How does Python "know"? The answer is the descriptor protocol: if we find an attribute on the type (C3) and this attribute has a __get__ method, we call the __get__ to compute the actual result. In other words, obj.prop is equivalent to C3.prop.__get__(obj, C3):

>>> C3.prop.__get__(obj, C3)
2

>>> C3.meth.__get__(obj, C3)
<bound method C3.meth of <__main__.C3 object at 0x779b0fcca0f0>>

Things become interesting if we try to set those attributes on obj. We already saw in "case 3" that obj.z = 5 puts z inside obj.__dict__ and thus shadows C2.z. The same happens for obj.meth:

>>> obj.meth = 'hello'
>>> obj.meth
'hello'

>>> filt(obj.__dict__)
{'meth': 'hello'}

What happens if we set obj.prop though?

>>> obj.prop = 'hello'
Traceback (most recent call last):
  File "<stdin>", line 1, in <module>
AttributeError: property 'prop' of 'C3' object has no setter

This is kind of expected, because we didn't define @prop.setter. But how does Python "know" that it needs to treat prop differently than meth?

Moreover, let's try to force prop inside obj.__dict__:

>>> obj.__dict__['prop'] = 'hello'
>>> filt(obj.__dict__)
{'meth': 'hello', 'prop': 'hello'}
>>> obj.prop
2

Note that in this case, the prop inside obj.__dict__ does not shadow the prop inside C3.__dict__ 😱. Again, this is very different than meth, which can be happily shadowed by the instance dict.

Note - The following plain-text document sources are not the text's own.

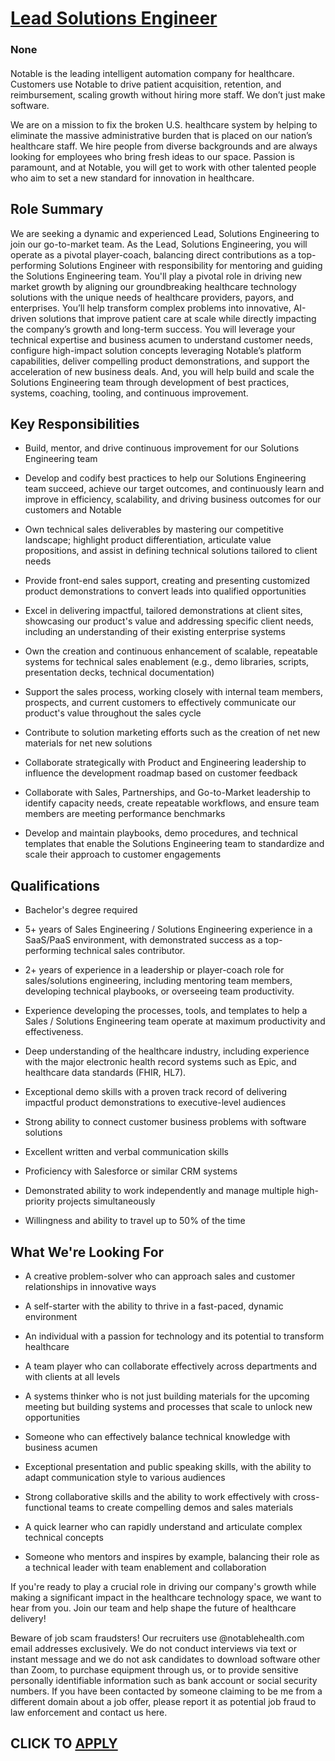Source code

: # [Lead Solutions Engineer](https://www.remotewlb.com/apply/lead-solutions-engineer)  
### None  
####  

Notable is the leading intelligent automation company for healthcare. Customers use Notable to drive patient acquisition, retention, and reimbursement, scaling growth without hiring more staff. We don’t just make software.

We are on a mission to fix the broken U.S. healthcare system by helping to eliminate the massive administrative burden that is placed on our nation’s healthcare staff. We hire people from diverse backgrounds and are always looking for employees who bring fresh ideas to our space. Passion is paramount, and at Notable, you will get to work with other talented people who aim to set a new standard for innovation in healthcare.

##  **Role Summary**

We are seeking a dynamic and experienced Lead, Solutions Engineering to join our go-to-market team. As the Lead, Solutions Engineering, you will operate as a pivotal player-coach, balancing direct contributions as a top-performing Solutions Engineer with responsibility for mentoring and guiding the Solutions Engineering team. You'll play a pivotal role in driving new market growth by aligning our groundbreaking healthcare technology solutions with the unique needs of healthcare providers, payors, and enterprises. You’ll help transform complex problems into innovative, AI-driven solutions that improve patient care at scale while directly impacting the company’s growth and long-term success. You will leverage your technical expertise and business acumen to understand customer needs, configure high-impact solution concepts leveraging Notable’s platform capabilities, deliver compelling product demonstrations, and support the acceleration of new business deals. And, you will help build and
scale the Solutions Engineering team through development of best practices, systems, coaching, tooling, and continuous improvement.

##  **Key Responsibilities**

  * Build, mentor, and drive continuous improvement for our Solutions Engineering team

  * Develop and codify best practices to help our Solutions Engineering team succeed, achieve our target outcomes, and continuously learn and improve in efficiency, scalability, and driving business outcomes for our customers and Notable

  * Own technical sales deliverables by mastering our competitive landscape; highlight product differentiation, articulate value propositions, and assist in defining technical solutions tailored to client needs

  * Provide front-end sales support, creating and presenting customized product demonstrations to convert leads into qualified opportunities

  * Excel in delivering impactful, tailored demonstrations at client sites, showcasing our product's value and addressing specific client needs, including an understanding of their existing enterprise systems

  * Own the creation and continuous enhancement of scalable, repeatable systems for technical sales enablement (e.g., demo libraries, scripts, presentation decks, technical documentation)

  * Support the sales process, working closely with internal team members, prospects, and current customers to effectively communicate our product's value throughout the sales cycle

  * Contribute to solution marketing efforts such as the creation of net new materials for net new solutions

  * Collaborate strategically with Product and Engineering leadership to influence the development roadmap based on customer feedback

  * Collaborate with Sales, Partnerships, and Go-to-Market leadership to identify capacity needs, create repeatable workflows, and ensure team members are meeting performance benchmarks

  * Develop and maintain playbooks, demo procedures, and technical templates that enable the Solutions Engineering team to standardize and scale their approach to customer engagements

##  **Qualifications**

  * Bachelor's degree required

  * 5+ years of Sales Engineering / Solutions Engineering experience in a SaaS/PaaS environment, with demonstrated success as a top-performing technical sales contributor.

  * 2+ years of experience in a leadership or player-coach role for sales/solutions engineering, including mentoring team members, developing technical playbooks, or overseeing team productivity.

  * Experience developing the processes, tools, and templates to help a Sales / Solutions Engineering team operate at maximum productivity and effectiveness.

  * Deep understanding of the healthcare industry, including experience with the major electronic health record systems such as Epic, and healthcare data standards (FHIR, HL7).

  * Exceptional demo skills with a proven track record of delivering impactful product demonstrations to executive-level audiences

  * Strong ability to connect customer business problems with software solutions

  * Excellent written and verbal communication skills

  * Proficiency with Salesforce or similar CRM systems

  * Demonstrated ability to work independently and manage multiple high-priority projects simultaneously

  * Willingness and ability to travel up to 50% of the time

##  **What We're Looking For**

  * A creative problem-solver who can approach sales and customer relationships in innovative ways

  * A self-starter with the ability to thrive in a fast-paced, dynamic environment

  * An individual with a passion for technology and its potential to transform healthcare

  * A team player who can collaborate effectively across departments and with clients at all levels

  * A systems thinker who is not just building materials for the upcoming meeting but building systems and processes that scale to unlock new opportunities

  * Someone who can effectively balance technical knowledge with business acumen

  * Exceptional presentation and public speaking skills, with the ability to adapt communication style to various audiences

  * Strong collaborative skills and the ability to work effectively with cross-functional teams to create compelling demos and sales materials

  * A quick learner who can rapidly understand and articulate complex technical concepts

  * Someone who mentors and inspires by example, balancing their role as a technical leader with team enablement and collaboration

If you're ready to play a crucial role in driving our company's growth while making a significant impact in the healthcare technology space, we want to hear from you. Join our team and help shape the future of healthcare delivery!

Beware of job scam fraudsters! Our recruiters use @notablehealth.com email addresses exclusively. We do not conduct interviews via text or instant message and we do not ask candidates to download software other than Zoom, to purchase equipment through us, or to provide sensitive personally identifiable information such as bank account or social security numbers. If you have been contacted by someone claiming to be me from a different domain about a job offer, please report it as potential job fraud to law enforcement and contact us here.

  
## CLICK TO [APPLY](https://www.remotewlb.com/apply/lead-solutions-engineer)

Data vs non-data descriptors

The answer is that Python has the concept of "data descriptors" and "non data descriptors". In short:

  • non-data descriptors are objects whose type define only __get__

  • data descriptors are objects whose type define also __set__ and/or __delete__.

The nuance is in the lookup order:

  • data descriptors have always the precedence over obj.__dict__.

  • for non-data descriptors (e.g. functions/methods), the instance __dict__ has the precedence

The other nuance is that property objects are always data descriptors even if we don't attach the setter: in that case, their __set__ method is called anyway, it notices that we don't have any setter, and it raises AttributeError.

Let's double check:

>>> def func():
...     pass
...
>>> @property
... def prop(self):
...     pass
...

>>> # func is a non-data descriptor
>>> hasattr(func, '__get__')
True
>>> hasattr(func, '__set__')
False

>>> # prop is a data descriptor
>>> hasattr(prop, '__get__')
True
>>> hasattr(prop, '__set__')
True

Dive into CPython internals

Time to look at some actual C code to see where all this complex logic comes from.

Note

For those who are not proficient with C, I also rewrote the main bits of the logic in Python pseudocode, shown at the end of this post.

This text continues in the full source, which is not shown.